**Description of the task**
Find every line below that contains the word "storage" and copy it out.

·····

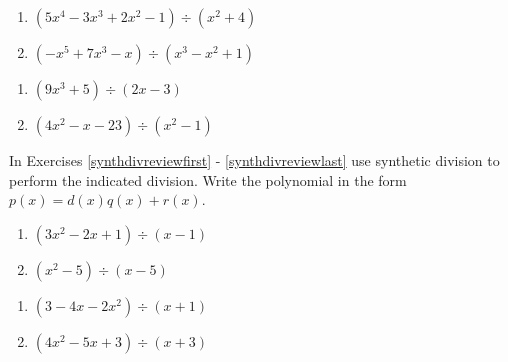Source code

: \begin{multicols}{2}
\begin{enumerate}
\setcounter{enumi}{\value{HW}}

\item $\left(5x^{4} - 3x^{3} + 2x^{2} - 1 \right) \div \left(x^{2} + 4 \right)$
\item $\left(-x^{5} + 7x^{3} - x \right) \div \left(x^{3} - x^{2} + 1 \right)$

\setcounter{HW}{\value{enumi}}
\end{enumerate}
\end{multicols}

\begin{multicols}{2}
\begin{enumerate}
\setcounter{enumi}{\value{HW}}

\item $\left(9x^{3} + 5 \right) \div \left(2x - 3 \right)$
\item $\left(4x^2 - x - 23 \right) \div \left(x^{2} - 1 \right)$ \label{polydivreviewlast}

\setcounter{HW}{\value{enumi}}
\end{enumerate}
\end{multicols}

In Exercises \ref{synthdivreviewfirst} - \ref{synthdivreviewlast} use synthetic division to perform the indicated division.  Write the polynomial in the form $p(x) = d(x)q(x) + r(x)$.

\begin{multicols}{2}
\begin{enumerate}
\setcounter{enumi}{\value{HW}}

\item $\left(3x^2-2x+1 \right) \div \left(x-1\right)$ \label{synthdivreviewfirst}
\item $\left(x^2-5 \right) \div \left(x-5\right)$

\setcounter{HW}{\value{enumi}}
\end{enumerate}
\end{multicols}

\begin{multicols}{2}
\begin{enumerate}
\setcounter{enumi}{\value{HW}}

\item $\left(3-4x-2x^2 \right) \div \left(x+1\right)$
\item $\left(4x^2-5x +3\right) \div \left(x+3\right)$

\setcounter{HW}{\value{enumi}}
\end{enumerate}
\end{multicols}

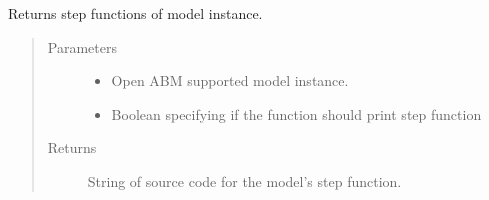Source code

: \documentclass[letterpaper,10pt,english]{sphinxmanual}
\begin{document}

\begin{fulllineitems}
\label{\detokenize{index:oabm_tools.get_model_step}}
Returns step functions of model instance.
\begin{quote}\begin{description}
\item[{Parameters}] \leavevmode\begin{itemize}
\item {} 
 \textendash{} Open ABM supported model instance.

\item {} 
 \textendash{} Boolean specifying if the function should print step function

\end{itemize}

\item[{Returns}] \leavevmode
String of source code for the model’s step function.

\end{description}\end{quote}

\end{fulllineitems}

\end{document}
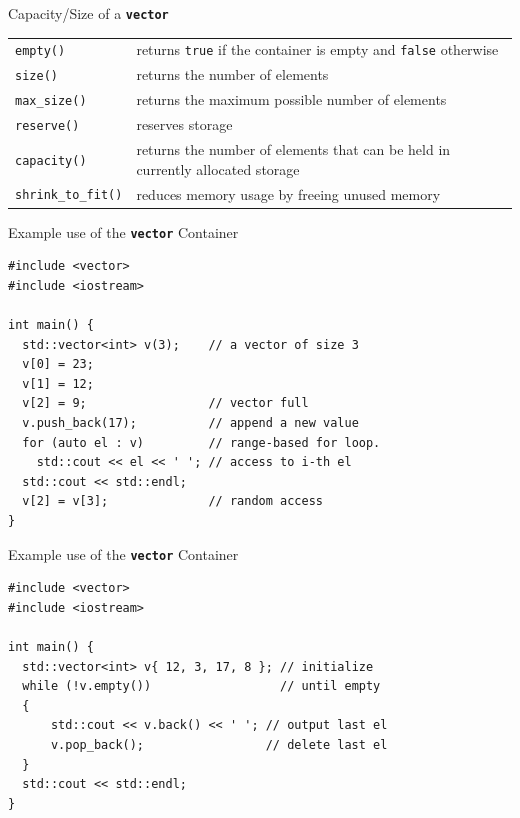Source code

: \documentclass[14pt,aspectratio=1610]{beamer}
\begin{document}
\begin{frame}{Capacity/Size of a \texttt{\bfseries vector}}
\renewcommand{\arraystretch}{1.2}
\begin{tabularx}{1\textwidth}{l X}
\lstinline{empty()} &
  returns \lstinline{true} if the container is empty and \lstinline{false} otherwise \\
\lstinline{size()} &
  returns the number of elements\\
\lstinline{max_size()} &
  returns the maximum possible number of elements\\
\lstinline{reserve()} &
  reserves storage\\
\lstinline{capacity()} &
  returns the number of elements that can be held in currently allocated storage\\
\lstinline{shrink_to_fit()} &
  reduces memory usage by freeing unused memory\\
\end{tabularx}
\end{frame}

\begin{frame}[fragile]{Example use of the \texttt{\bfseries vector} Container}
  \small
\begin{lstlisting}
#include <vector>
#include <iostream>

int main() {
  std::vector<int> v(3);    // a vector of size 3
  v[0] = 23;
  v[1] = 12;
  v[2] = 9;                 // vector full
  v.push_back(17);          // append a new value
  for (auto el : v)         // range-based for loop.
    std::cout << el << ' '; // access to i-th el
  std::cout << std::endl;
  v[2] = v[3];              // random access
}
\end{lstlisting}
\end{frame}

\begin{frame}[fragile]{Example use of the \texttt{\bfseries vector} Container}
  \small
\begin{lstlisting}
#include <vector>
#include <iostream>

int main() {
  std::vector<int> v{ 12, 3, 17, 8 }; // initialize
  while (!v.empty())                  // until empty
  {
      std::cout << v.back() << ' '; // output last el
      v.pop_back();                 // delete last el
  }
  std::cout << std::endl;
}
\end{lstlisting}
\end{frame}
\end{document}

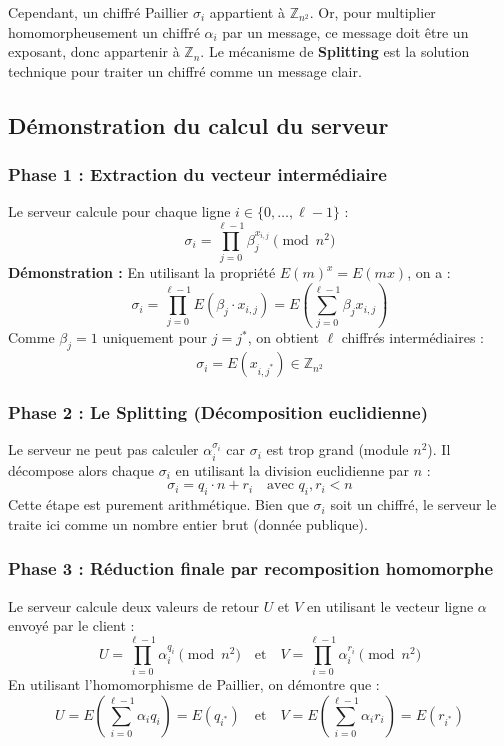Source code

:\documentclass[12pt,a4paper]{report}
\begin{document}
Cependant, un chiffré Paillier $\sigma_i$ appartient à $\mathbb{Z}_{n^2}$. Or, pour multiplier homomorpheusement un chiffré $\alpha_i$ par un message, ce message doit être un exposant, donc appartenir à $\mathbb{Z}_n$. Le mécanisme de \textbf{Splitting} est la solution technique pour traiter un chiffré comme un message clair.

\subsection{Démonstration du calcul du serveur}

\subsubsection{Phase 1 : Extraction du vecteur intermédiaire}
Le serveur calcule pour chaque ligne $i \in \{0, \dots, \ell-1\}$ :
\[ \sigma_i = \prod_{j=0}^{\ell-1} \beta_j^{x_{i,j}} \pmod{n^2} \]
\textbf{Démonstration :} En utilisant la propriété $E(m)^x = E(mx)$, on a :
\[ \sigma_i = \prod_{j=0}^{\ell-1} E(\beta_j \cdot x_{i,j}) = E\left( \sum_{j=0}^{\ell-1} \beta_j x_{i,j} \right) \]
Comme $\beta_j=1$ uniquement pour $j=j^*$, on obtient $\ell$ chiffrés intermédiaires :
\[ \sigma_i = E(x_{i, j^*}) \in \mathbb{Z}_{n^2} \]

\subsubsection{Phase 2 : Le Splitting (Décomposition euclidienne)}
Le serveur ne peut pas calculer $\alpha_i^{\sigma_i}$ car $\sigma_i$ est trop grand (module $n^2$). Il décompose alors chaque $\sigma_i$ en utilisant la division euclidienne par $n$ :
\[ \sigma_i = q_i \cdot n + r_i \quad \text{avec } q_i, r_i < n \]
Cette étape est purement arithmétique. Bien que $\sigma_i$ soit un chiffré, le serveur le traite ici comme un nombre entier brut (donnée publique).

\subsubsection{Phase 3 : Réduction finale par recomposition homomorphe}
Le serveur calcule deux valeurs de retour $U$ et $V$ en utilisant le vecteur ligne $\alpha$ envoyé par le client :
\[ U = \prod_{i=0}^{\ell-1} \alpha_i^{q_i} \pmod{n^2} \quad \text{et} \quad V = \prod_{i=0}^{\ell-1} \alpha_i^{r_i} \pmod{n^2} \]
En utilisant l'homomorphisme de Paillier, on démontre que :
\[ U = E\left( \sum_{i=0}^{\ell-1} \alpha_i q_i \right) = E(q_{i^*}) \quad \text{et} \quad V = E\left( \sum_{i=0}^{\ell-1} \alpha_i r_i \right) = E(r_{i^*}) \]
\end{document}
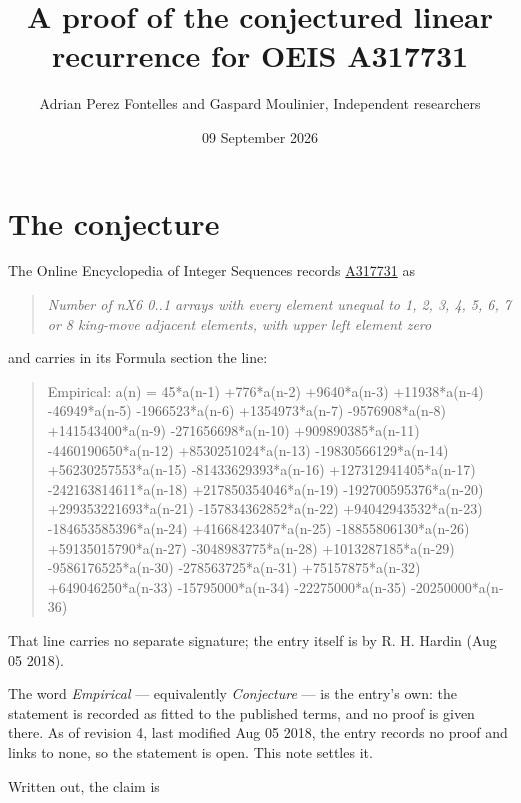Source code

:\documentclass[11pt]{article}
\title{A proof of the conjectured linear recurrence for OEIS A317731}
\author{Adrian Perez Fontelles and Gaspard Moulinier, Independent researchers}
\date{09 September 2026}
\theoremstyle{definition}
\begin{document}
\maketitle
\section{The conjecture}

The Online Encyclopedia of Integer Sequences records \href{https://oeis.org/A317731}{A317731} as

\begin{quote}\itshape Number of nX6 0..1 arrays with every element unequal to 1, 2, 3, 4, 5, 6, 7 or 8 king-move adjacent elements, with upper left element zero\end{quote}

and carries in its Formula section the line:

\begin{quote}\ttfamily Empirical: a(n) = 45*a(n-1) +776*a(n-2) +9640*a(n-3) +11938*a(n-4) -46949*a(n-5) -1966523*a(n-6) +1354973*a(n-7) -9576908*a(n-8) +141543400*a(n-9) -271656698*a(n-10) +909890385*a(n-11) -4460190650*a(n-12) +8530251024*a(n-13) -19830566129*a(n-14) +56230257553*a(n-15) -81433629393*a(n-16) +127312941405*a(n-17) -242163814611*a(n-18) +217850354046*a(n-19) -192700595376*a(n-20) +299353221693*a(n-21) -157834362852*a(n-22) +94042943532*a(n-23) -184653585396*a(n-24) +41668423407*a(n-25) -18855806130*a(n-26) +59135015790*a(n-27) -3048983775*a(n-28) +1013287185*a(n-29) -9586176525*a(n-30) -278563725*a(n-31) +75157875*a(n-32) +649046250*a(n-33) -15795000*a(n-34) -22275000*a(n-35) -20250000*a(n-36)\end{quote}

That line carries no separate signature; the entry itself is by R. H. Hardin (Aug 05 2018).

The word {\itshape Empirical} --- equivalently {\itshape Conjecture} --- is the entry's own: the statement is recorded as fitted to the published terms, and no proof is given there. As of revision 4, last modified Aug 05 2018, the entry records no proof and links to none, so the statement is open. This note settles it.

Written out, the claim is
\end{document}
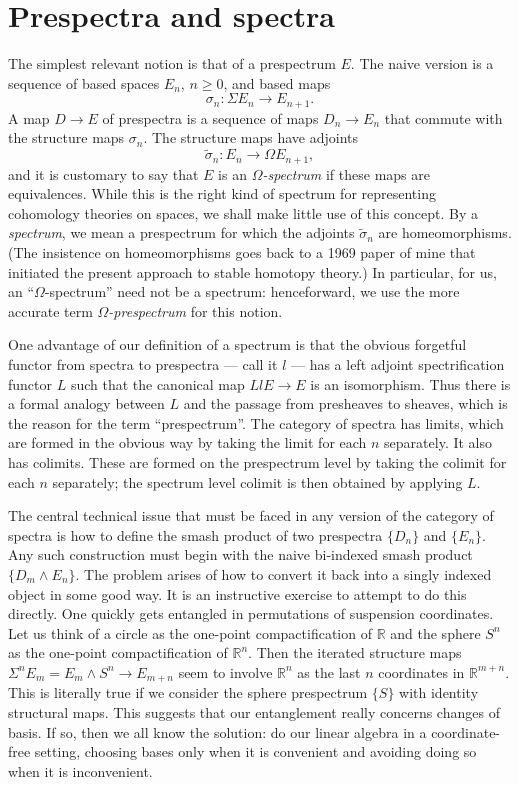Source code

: \section{Prespectra and spectra}

The simplest relevant notion is that of a prespectrum $E$. The naive version is a sequence of based spaces $E_n$, $n \ge 0$, and based maps
\[ \sigma_n: \Sigma E_n \longrightarrow E_{n+1}. \]
A map $D \longrightarrow E$ of prespectra is a sequence of maps $D_n \longrightarrow E_n$ that commute with the structure maps $\sigma_n$. The structure maps have adjoints
\[ \tilde{\sigma}_n: E_n \longrightarrow \Omega E_{n+1}, \]
and it is customary to say that $E$ is an \emph{$\Omega$-spectrum} if these maps are equivalences. While this is the right kind of spectrum for representing cohomology theories on spaces, we shall make little use of this concept. By a \emph{spectrum}, we mean a prespectrum for which the adjoints $\tilde{\sigma}_n$ are homeomorphisms. (The insistence on homeomorphisms goes back to a 1969 paper of mine that initiated the present approach to stable homotopy theory.) In particular, for us, an ``$\Omega$-spectrum'' need not be a spectrum: henceforward, we use the more accurate term \emph{$\Omega$-prespectrum} for this notion.

One advantage of our definition of a spectrum is that the obvious forgetful functor from spectra to prespectra --- call it $l$ --- has a left adjoint spectrification functor $L$ such that the canonical map $LlE \longrightarrow E$ is an isomorphism. Thus there is a formal analogy between $L$ and the passage from presheaves to sheaves, which is the reason for the term ``prespectrum''. The category of spectra has limits, which are formed in the obvious way by taking the limit for each $n$ separately. It also has colimits. These are formed on the prespectrum level by taking the colimit for each $n$ separately; the spectrum level colimit is then obtained by applying $L$.

The central technical issue that must be faced in any version of the category of spectra is how to define the smash product of two prespectra $\{D_n\}$ and $\{E_n\}$. Any such construction must begin with the naive bi-indexed smash product $\{D_m \wedge E_n\}$. The problem arises of how to convert it back into a singly indexed object in some good way. It is an instructive exercise to attempt to do this directly. One quickly gets entangled in permutations of suspension coordinates. Let us think of a circle as the one-point compactification of $\mathbb{R}$ and the sphere $S^n$ as the one-point compactification of $\mathbb{R}^n$. Then the iterated structure maps $\Sigma^n E_m = E_m \wedge S^n \longrightarrow E_{m+n}$ seem to involve $\mathbb{R}^n$ as the last $n$ coordinates in $\mathbb{R}^{m+n}$. This is literally true if we consider the sphere prespectrum $\{S\}$ with identity structural maps. This suggests that our entanglement really concerns changes of basis. If so, then we all know the solution: do our linear algebra in a coordinate-free setting, choosing bases only when it is convenient and avoiding doing so when it is inconvenient.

·····

**Answer space**
  reserves storage\\
  returns the number of elements that can be held in currently allocated storage\\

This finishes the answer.